EXERCISE AIM: Each entry should be given again exactly, with any image left out.

DATASET RECORDS:
====================
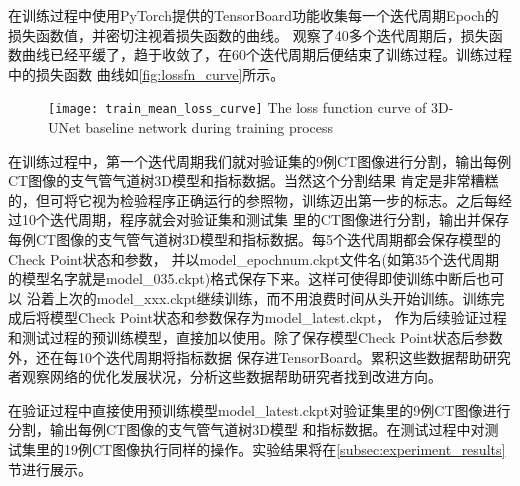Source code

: 在训练过程中使用PyTorch提供的TensorBoard功能收集每一个迭代周期Epoch的损失函数值，并密切注视着损失函数的曲线。
观察了40多个迭代周期后，损失函数曲线已经平缓了，趋于收敛了，在60个迭代周期后便结束了训练过程。训练过程中的损失函数
曲线如\autoref{fig:lossfn_curve}所示。
\begin{figure}[!htp]
    \centering
    \texttt{[image: train\_mean\_loss\_curve]}
        {The loss function curve of 3D-UNet baseline network during training process}
    \label{fig:lossfn_curve}
\end{figure}
在训练过程中，第一个迭代周期我们就对验证集的9例CT图像进行分割，输出每例CT图像的支气管气道树3D模型和指标数据。当然这个分割结果
肯定是非常糟糕的，但可将它视为检验程序正确运行的参照物，训练迈出第一步的标志。之后每经过10个迭代周期，程序就会对验证集和测试集
里的CT图像进行分割，输出并保存每例CT图像的支气管气道树3D模型和指标数据。每5个迭代周期都会保存模型的Check Point状态和参数，
并以model\_epochnum.ckpt文件名(如第35个迭代周期的模型名字就是model\_035.ckpt)格式保存下来。这样可使得即使训练中断后也可以
沿着上次的model\_xxx.ckpt继续训练，而不用浪费时间从头开始训练。训练完成后将模型Check Point状态和参数保存为model\_latest.ckpt，
作为后续验证过程和测试过程的预训练模型，直接加以使用。除了保存模型Check Point状态后参数外，还在每10个迭代周期将指标数据
保存进TensorBoard。累积这些数据帮助研究者观察网络的优化发展状况，分析这些数据帮助研究者找到改进方向。

在验证过程中直接使用预训练模型model\_latest.ckpt对验证集里的9例CT图像进行分割，输出每例CT图像的支气管气道树3D模型
和指标数据。在测试过程中对测试集里的19例CT图像执行同样的操作。实验结果将在\ref{subsec:experiment_results}节进行展示。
====================
SOLUTION TO THE EXERCISE:
Source code

: 在训练过程中使用PyTorch提供的TensorBoard功能收集每一个迭代周期Epoch的损失函数值，并密切注视着损失函数的曲线。
观察了40多个迭代周期后，损失函数曲线已经平缓了，趋于收敛了，在60个迭代周期后便结束了训练过程。训练过程中的损失函数
曲线如\autoref{fig:lossfn_curve}所示。
\begin{figure}[!htp]
    \centering
    \texttt{[image: train\_mean\_loss\_curve]}
        {The loss function curve of 3D-UNet baseline network during training process}
    \label{fig:lossfn_curve}
\end{figure}
在训练过程中，第一个迭代周期我们就对验证集的9例CT图像进行分割，输出每例CT图像的支气管气道树3D模型和指标数据。当然这个分割结果
肯定是非常糟糕的，但可将它视为检验程序正确运行的参照物，训练迈出第一步的标志。之后每经过10个迭代周期，程序就会对验证集和测试集
里的CT图像进行分割，输出并保存每例CT图像的支气管气道树3D模型和指标数据。每5个迭代周期都会保存模型的Check Point状态和参数，
并以model\_epochnum.ckpt文件名(如第35个迭代周期的模型名字就是model\_035.ckpt)格式保存下来。这样可使得即使训练中断后也可以
沿着上次的model\_xxx.ckpt继续训练，而不用浪费时间从头开始训练。训练完成后将模型Check Point状态和参数保存为model\_latest.ckpt，
作为后续验证过程和测试过程的预训练模型，直接加以使用。除了保存模型Check Point状态后参数外，还在每10个迭代周期将指标数据
保存进TensorBoard。累积这些数据帮助研究者观察网络的优化发展状况，分析这些数据帮助研究者找到改进方向。

在验证过程中直接使用预训练模型model\_latest.ckpt对验证集里的9例CT图像进行分割，输出每例CT图像的支气管气道树3D模型
和指标数据。在测试过程中对测试集里的19例CT图像执行同样的操作。实验结果将在\ref{subsec:experiment_results}节进行展示。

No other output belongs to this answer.